About Ann Pelletier
Ann Pelletier was raised in upstate New York; Madrid, Spain; and New Hampshire. She received her MFA in Creative Writing from San Francisco State University. Her poems have appeared in The Antioch Review, New American Writing, Volt and elsewhere. She currently divides her time between Lake Tahoe and Santa Cruz, California.
Praise for Letter That Never
In Letter That Never, the tender project of “being in charge of a life” joins the poetic project of “the fracturing of every thought into what pure word.” With each of these “imagined autobiographies”—unnamed, evocative, formally inventive—Ann Pelletier seeks, seeks to offer, a haunting solace at the edge of forgetting and being forgotten.

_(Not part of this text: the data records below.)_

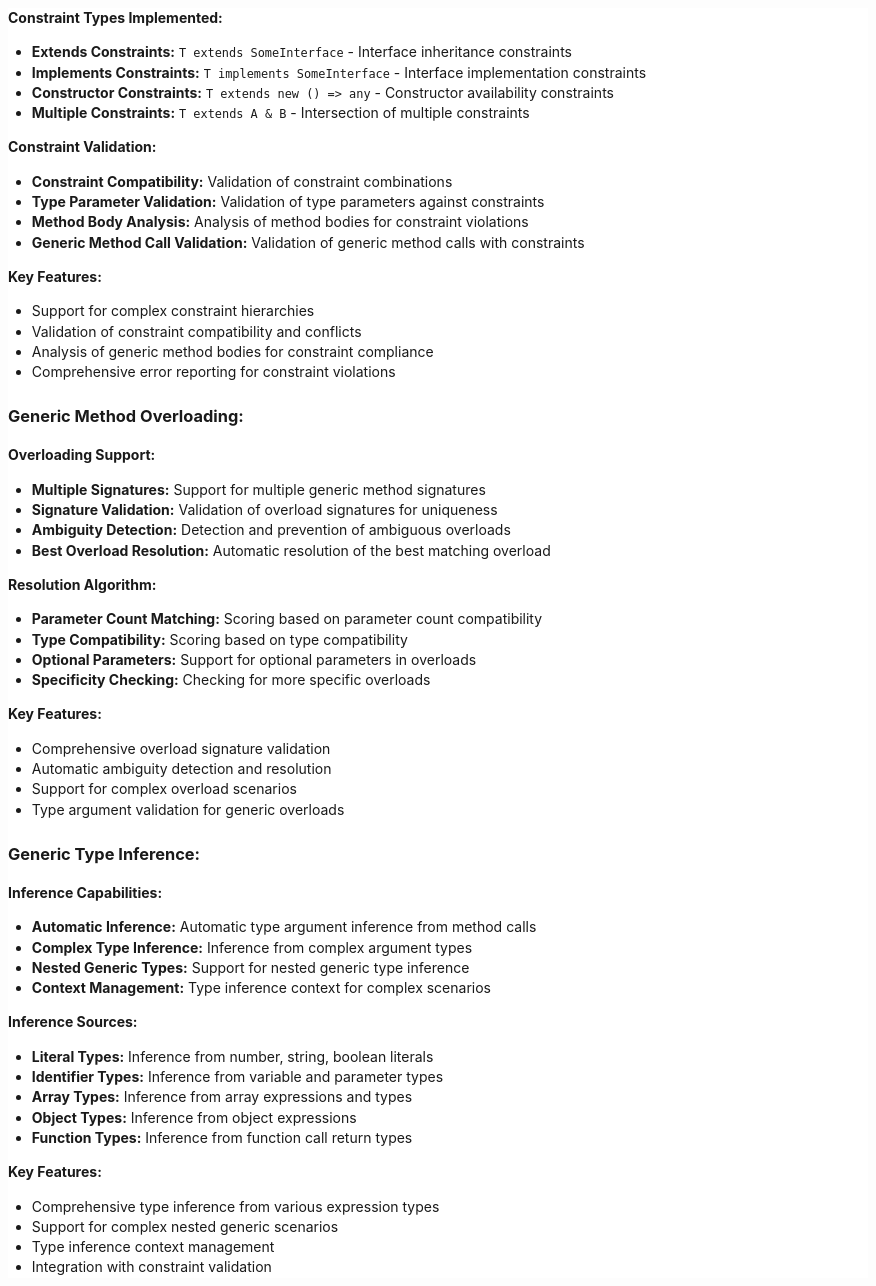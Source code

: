 **Constraint Types Implemented:**
- **Extends Constraints:** `T extends SomeInterface` - Interface inheritance constraints
- **Implements Constraints:** `T implements SomeInterface` - Interface implementation constraints  
- **Constructor Constraints:** `T extends new () => any` - Constructor availability constraints
- **Multiple Constraints:** `T extends A & B` - Intersection of multiple constraints

**Constraint Validation:**
- **Constraint Compatibility:** Validation of constraint combinations
- **Type Parameter Validation:** Validation of type parameters against constraints
- **Method Body Analysis:** Analysis of method bodies for constraint violations
- **Generic Method Call Validation:** Validation of generic method calls with constraints

**Key Features:**
- Support for complex constraint hierarchies
- Validation of constraint compatibility and conflicts
- Analysis of generic method bodies for constraint compliance
- Comprehensive error reporting for constraint violations

### **Generic Method Overloading:**

**Overloading Support:**
- **Multiple Signatures:** Support for multiple generic method signatures
- **Signature Validation:** Validation of overload signatures for uniqueness
- **Ambiguity Detection:** Detection and prevention of ambiguous overloads
- **Best Overload Resolution:** Automatic resolution of the best matching overload

**Resolution Algorithm:**
- **Parameter Count Matching:** Scoring based on parameter count compatibility
- **Type Compatibility:** Scoring based on type compatibility
- **Optional Parameters:** Support for optional parameters in overloads
- **Specificity Checking:** Checking for more specific overloads

**Key Features:**
- Comprehensive overload signature validation
- Automatic ambiguity detection and resolution
- Support for complex overload scenarios
- Type argument validation for generic overloads

### **Generic Type Inference:**

**Inference Capabilities:**
- **Automatic Inference:** Automatic type argument inference from method calls
- **Complex Type Inference:** Inference from complex argument types
- **Nested Generic Types:** Support for nested generic type inference
- **Context Management:** Type inference context for complex scenarios

**Inference Sources:**
- **Literal Types:** Inference from number, string, boolean literals
- **Identifier Types:** Inference from variable and parameter types
- **Array Types:** Inference from array expressions and types
- **Object Types:** Inference from object expressions
- **Function Types:** Inference from function call return types

**Key Features:**
- Comprehensive type inference from various expression types
- Support for complex nested generic scenarios
- Type inference context management
- Integration with constraint validation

—Carol Snow, author of Position Paper: New and Selected Poems
Working from disparate materials—from the article “Children of the Dirty War” (about “los desparacidos” of Argentina) to A Sierra Club Naturalist’s Guide—Ann Pelletier has written a riveting series of poem-fragments on themes of departure and return, isolation and community. The result is a striking meditation on lostness—the political and historical, as well as the existential. This is an “open book,” a mosaic of possibilities haunted by actuality (“meat-eating bees”) and one’s own mind. The reader will also be reminded of our current political situation: “these were the dark days of trial / take away my voice / dress / undress / duress.” Wonderful work!

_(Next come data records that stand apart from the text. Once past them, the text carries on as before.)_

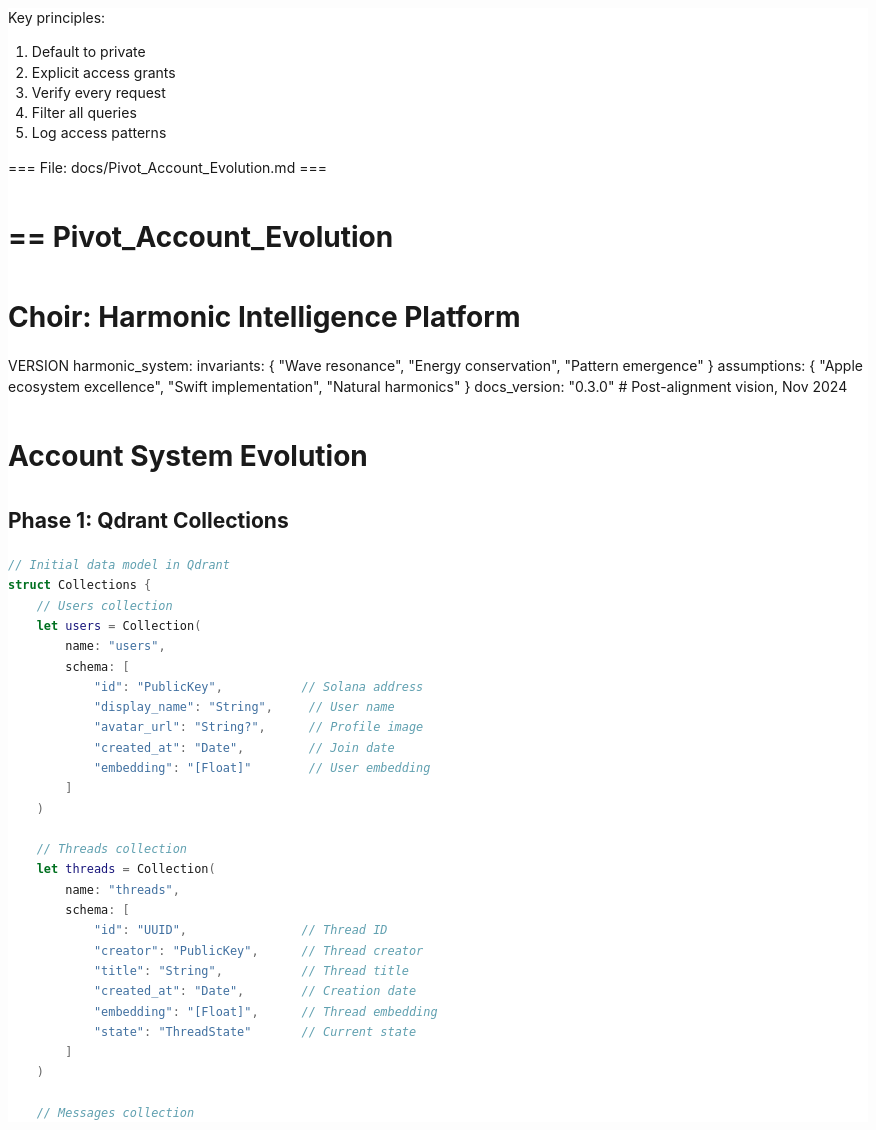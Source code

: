 Key principles:

1. Default to private
2. Explicit access grants
3. Verify every request
4. Filter all queries
5. Log access patterns

=== File: docs/Pivot_Account_Evolution.md ===



==
Pivot_Account_Evolution
==


# Choir: Harmonic Intelligence Platform

VERSION harmonic_system:
invariants: {
"Wave resonance",
"Energy conservation",
"Pattern emergence"
}
assumptions: {
"Apple ecosystem excellence",
"Swift implementation",
"Natural harmonics"
}
docs_version: "0.3.0"  # Post-alignment vision, Nov 2024
# Account System Evolution

## Phase 1: Qdrant Collections

```swift
// Initial data model in Qdrant
struct Collections {
    // Users collection
    let users = Collection(
        name: "users",
        schema: [
            "id": "PublicKey",           // Solana address
            "display_name": "String",     // User name
            "avatar_url": "String?",      // Profile image
            "created_at": "Date",         // Join date
            "embedding": "[Float]"        // User embedding
        ]
    )

    // Threads collection
    let threads = Collection(
        name: "threads",
        schema: [
            "id": "UUID",                // Thread ID
            "creator": "PublicKey",      // Thread creator
            "title": "String",           // Thread title
            "created_at": "Date",        // Creation date
            "embedding": "[Float]",      // Thread embedding
            "state": "ThreadState"       // Current state
        ]
    )

    // Messages collection
```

—Paul Hoover, author of Desolation: Souvenir and editor of Postmodern American Poetry: A Norton Anthology
Pelletier’s Letter That Never draws us into the “rustling” of imagined confidences. Here, the first person pronoun is shattered, cast before us as an “I, scattered with stones.” Pelletier’s imaginings are brilliantly attuned to sound (of bird call, fraying leaves, random winds, ravenings); the autobiographies of those “setting a pattern for suffering,” for solitude, silence, those imprisoned or lost, reach into music. Pelletier beckons into speech not only silenced humanity, but also those elemental spirits with which we share our earthly/unearthly world. Animals and birds, “moonlight smudged by the lumpy land,” “the hills and the stars and the waters” reveal their presences and yet remain undiscoverable, inviolable. Every page of this gorgeous book is creased and folded with mystery, with unanswerable song.